This gives an isotropic chemical shielding of 193.0 ppm. To compute the δ13C for any C nucleus i in cellulose, we used:

$$\delta 13{\text{C}}_{\text{i}} = \, 193.0\;{\text{ppm }} - \, \delta 13{\text{C}}_{\text{i}}$$

Results and Discussion

Different conformations of exocyclic groups at C6 (tg, gt and gg)

The interior cellulose chains were used to assess the effects that different conformations of exocyclic groups at C6 (tg, gt and gg conformation) had on the δ13C in cellulose Iβ. Average calculated chemical shifts for each conformation of exocyclic groups at C6 are presented in Table 1. The largest effect was observed on the δ13C4 (Table 1), where, compared to the tg conformation, gt and gg conformations shifted δ13C4 upfield by ~ 1.4, and ~ 6.9 ppm, respectively. Given the moderate standard deviations, the C4 peaks from tg and gt conformations would be indistinguishable within computational error whereas those from gg are outside expected model uncertainties. Consistent with previous results, the gt and gg conformations of C6 shifted the δ13C6 by relatively large values upfield compared to the tg conformation (3 and 3.8 ppm, respectively). This is in good agreement with the CP-MAS NMR experimental finding by Horri et al. (1983) that gg, gt and gt conformations have incremental δ13C6 values of 60–62.6, 62.5–64.5, 65.5–66.5 ppm, respectively. Considering the relatively small standard deviations (0.6 and 0.8 ppm, respectively), these signals are distinguishable from the tg conformer, yet it would be difficult to discern the gt from the gg signal (as observed experimentally where these two peaks are merged).

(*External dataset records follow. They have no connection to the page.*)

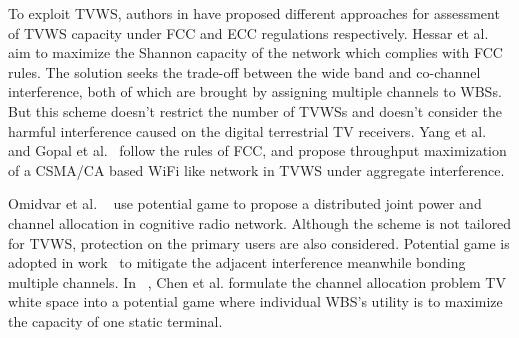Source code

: \documentclass[times]{ettauth}
\newcommand{\ie}{i.e., }
\theoremstyle{mytheoremstyle}
\theoremstyle{mytheoremstyle}
\theoremstyle{mytheoremstyle}
\begin{document}


To exploit TVWS, authors in \cite{DySpAN10MeasuringWhitespaceCapacity, HessarTMC15, Deshmukh2015, Achtzehn12} have proposed different approaches for assessment of TVWS capacity under FCC and ECC regulations respectively.
Hessar et al.~\cite{ReAlloTVWS14DySPAN} aim to maximize the Shannon capacity of the network which complies with FCC rules.
The solution seeks the trade-off between the wide band and co-channel interference, both of which are brought by assigning multiple channels to WBSs.
But this scheme doesn't restrict the number of TVWSs and doesn't consider the harmful interference caused on the digital terrestrial TV receivers.
Yang et al.~\cite{yang2013WiFiWSTVCapacity} and Gopal et al.~\cite{gopalTCCN16} follow the rules of FCC, and propose throughput maximization of a CSMA/CA based WiFi like network in TVWS under aggregate interference.

Omidvar et al. ~\cite{pimrc_2012} use potential game to propose a distributed joint power and channel allocation in cognitive radio network.
Although the scheme is not tailored for TVWS, protection on the primary users are also considered.
Potential game is adopted in work~\cite{Elias17} to mitigate the adjacent interference meanwhile bonding multiple channels.
In ~\cite{spectrum_sharing_tvspace_2012}, Chen et al. formulate the channel allocation problem TV white space into a potential game where individual WBS's utility is to maximize the capacity of one static terminal.
\end{document}
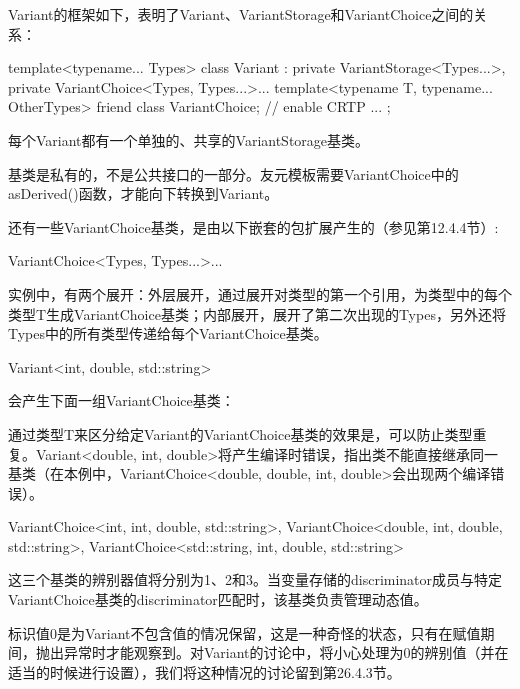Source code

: Variant的框架如下，表明了Variant、VariantStorage和VariantChoice之间的关系：

\begin{cpp}
template<typename... Types>
class Variant
	: private VariantStorage<Types...>,
	private VariantChoice<Types, Types...>...
{
	template<typename T, typename... OtherTypes>
		friend class VariantChoice; // enable CRTP
	...
};
\end{cpp}

每个Variant都有一个单独的、共享的VariantStorage基类。

\begin{notice}
基类是私有的，不是公共接口的一部分。友元模板需要VariantChoice中的asDerived()函数，才能向下转换到Variant。
\end{notice}

还有一些VariantChoice基类，是由以下嵌套的包扩展产生的（参见第12.4.4节）:

\begin{cpp}
VariantChoice<Types, Types...>...
\end{cpp}

实例中，有两个展开：外层展开，通过展开对类型的第一个引用，为类型中的每个类型T生成VariantChoice基类；内部展开，展开了第二次出现的Types，另外还将Types中的所有类型传递给每个VariantChoice基类。

\begin{cpp}
Variant<int, double, std::string>
\end{cpp}

会产生下面一组VariantChoice基类：

\begin{notice}
通过类型T来区分给定Variant的VariantChoice基类的效果是，可以防止类型重复。Variant<double, int, double>将产生编译时错误，指出类不能直接继承同一基类（在本例中，VariantChoice<double, double, int, double>会出现两个编译错误）。
\end{notice}

\begin{cpp}
VariantChoice<int, int, double, std::string>,
VariantChoice<double, int, double, std::string>,
VariantChoice<std::string, int, double, std::string>
\end{cpp}

这三个基类的辨别器值将分别为1、2和3。当变量存储的discriminator成员与特定VariantChoice基类的discriminator匹配时，该基类负责管理动态值。

标识值0是为Variant不包含值的情况保留，这是一种奇怪的状态，只有在赋值期间，抛出异常时才能观察到。对Variant的讨论中，将小心处理为0的辨别值（并在适当的时候进行设置），我们将这种情况的讨论留到第26.4.3节。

Table 1 Calculated average δ13C and standard deviations for interior cellulose (ppm). Differences from the tg conformation are listed as “gttg” and “ggtg

δ13C1 for the gt and gg conformations were upfield shifted by ~ 2 ppm compared to the tg conformation, however, the standard deviations were of a higher magnitude and therefore, it was not possible to distinguish between δ13C1 with different C6 conformations. This could explain why the peak separation at the C1 region of 13C NMR spectrum only happens within a small chemical shift range of 2 ppm (Jorgensen et al. 1983; Wang et al. 2016b). Similarly, the 13C2 and 13C5 chemical shifts were shifted by ~ 2 ppm for gt and gg conformations, compared to the tg conformation, though downfield. Despite the standard deviations being reduced compared to the 13C1 chemical shifts, it would be difficult to distinguish the peaks resulting from the different C6 conformations, and also from each other. Interestingly, the changing C6 conformations had a negligible effect on the 13C3 chemical shifts, and these peaks would also merge with the 13C2 and 13C5 chemical shifts in an experimental spectrum.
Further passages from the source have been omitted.